ALGÉRIE
23/09/2019 10h:11 CET | Actualisé 23/09/2019 10h:24 CET

Les femmes cinéastes à l’honneur des rencontres cinématographiques de Béjaia

Huffpost Algérie
RCB

Placées sous le thème de “la lutte”, les rencontres cinématographiques de Bejaia ont consacré la journée du  dimanche 22 septembre, à la projection de six courts-métrages, réalisé par des Algériennes autour de la condition féminine. Projetés dans la mythique cinémathèque de la ville, ces films documentaires sont issus d’un laboratoire de création qui s’est tenus à Timimoun et Alger de novembre 2017 à mai 2019.

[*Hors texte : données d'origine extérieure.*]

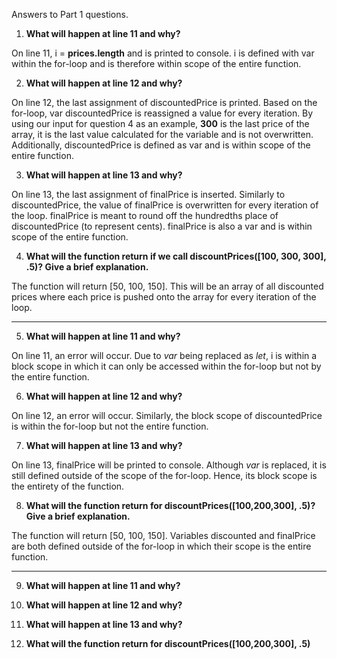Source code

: Answers to Part 1 questions.

1) **What will happen at line 11 and why?**

  On line 11, i = **prices.length** and is printed to console. i is defined with var within the for-loop and is therefore within scope of the entire function.
  
2) **What will happen at line 12 and why?**

  On line 12, the last assignment of discountedPrice is printed. Based on the for-loop, var discountedPrice is reassigned a value for every iteration. By using our input for question 4 as an example, **300** is the last price of the array, it is the last value calculated for the variable and is not overwritten. Additionally, discountedPrice is defined as var and is within scope of the entire function.

3) **What will happen at line 13 and why?**

  On line 13, the last assignment of finalPrice is inserted. Similarly to discountedPrice, the value of finalPrice is overwritten for every iteration of the loop. finalPrice is meant to round off the hundredths place of discountedPrice (to represent cents). finalPrice is also a var and is within scope of the entire function.

4) **What will the function return if we call discountPrices([100, 300, 300], .5)? Give a brief explanation.**

  The function will return [50, 100, 150]. This will be an array of all discounted prices where each price is pushed onto the array for every iteration of the loop.

--------------------------------------------

5) **What will happen at line 11 and why?**

  On line 11, an error will occur. Due to <em>var</em> being replaced as <em>let</em>, i is within a block scope in which it can only be accessed within the for-loop but not by the entire function.

6) **What will happen at line 12 and why?**

  On line 12, an error will occur. Similarly, the block scope of discountedPrice is within the for-loop but not the entire function.

7) **What will happen at line 13 and why?**

  On line 13, finalPrice will be printed to console. Although <em>var</em> is replaced, it is still defined outside of the scope of the for-loop. Hence, its block scope is the entirety of the function.
  
8) **What will the function return for discountPrices([100,200,300], .5)? Give a brief explanation.**

  The function will return [50, 100, 150]. Variables discounted and finalPrice are both defined outside of the for-loop in which their scope is the entire function.

--------------------------------------------

9) **What will happen at line 11 and why?**

10) **What will happen at line 12 and why?**

11) **What will happen at line 13 and why?**

12) **What will the function return for discountPrices([100,200,300], .5)**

Cet atelier de création cinématographique a été conduit par la cinéaste, militante et formatrice Habiba Djahnine, dans le cadre des activités de son collectif cinéma et Mémoire. Après plus d’un an de travail, les œuvres de ces jeunes réalisatrices pour la seconde fois en Algérie à la 17e édition des RCB.

Il s’agit de “E’sitar” de Kahina Zina, “Bnet El Djeblia” de Awres Wiame, “Selon elle” de Kamila Ould Larbi, “Djamila Goulili, loukan mout, kif et tridi” de Kamila Ould Larbi, “Felfel lahar” Gacem Saadia, “Nnuba” de Sonia At Qasi-KESSI, et enfin un documentaire sonore “Mon peuple, les femmes ” de Sara.

Pour cette après-midi à la cinémathèque, c’est Awres Wiame qui ouvre le bal avec “Bnet El Djeblia”, les filles de la montagnarde.

Cette jeune réalisatrice, raconte le parcours poignant de sa grand-mère Khedidja el Djeblia. Une combattante de la révolution dans un village de Médéa qui, aussitôt l’indépendance recouvré, sombre dans la démence à cause des traumatismes vécus pendant la guerre.

Ce récit émouvant est relaté par ses filles, mère et tante de la réalisatrice. L’absence de leur mère, internée dans un hôpital psychiatrique, fait que ces deux femmes deviennent une condition.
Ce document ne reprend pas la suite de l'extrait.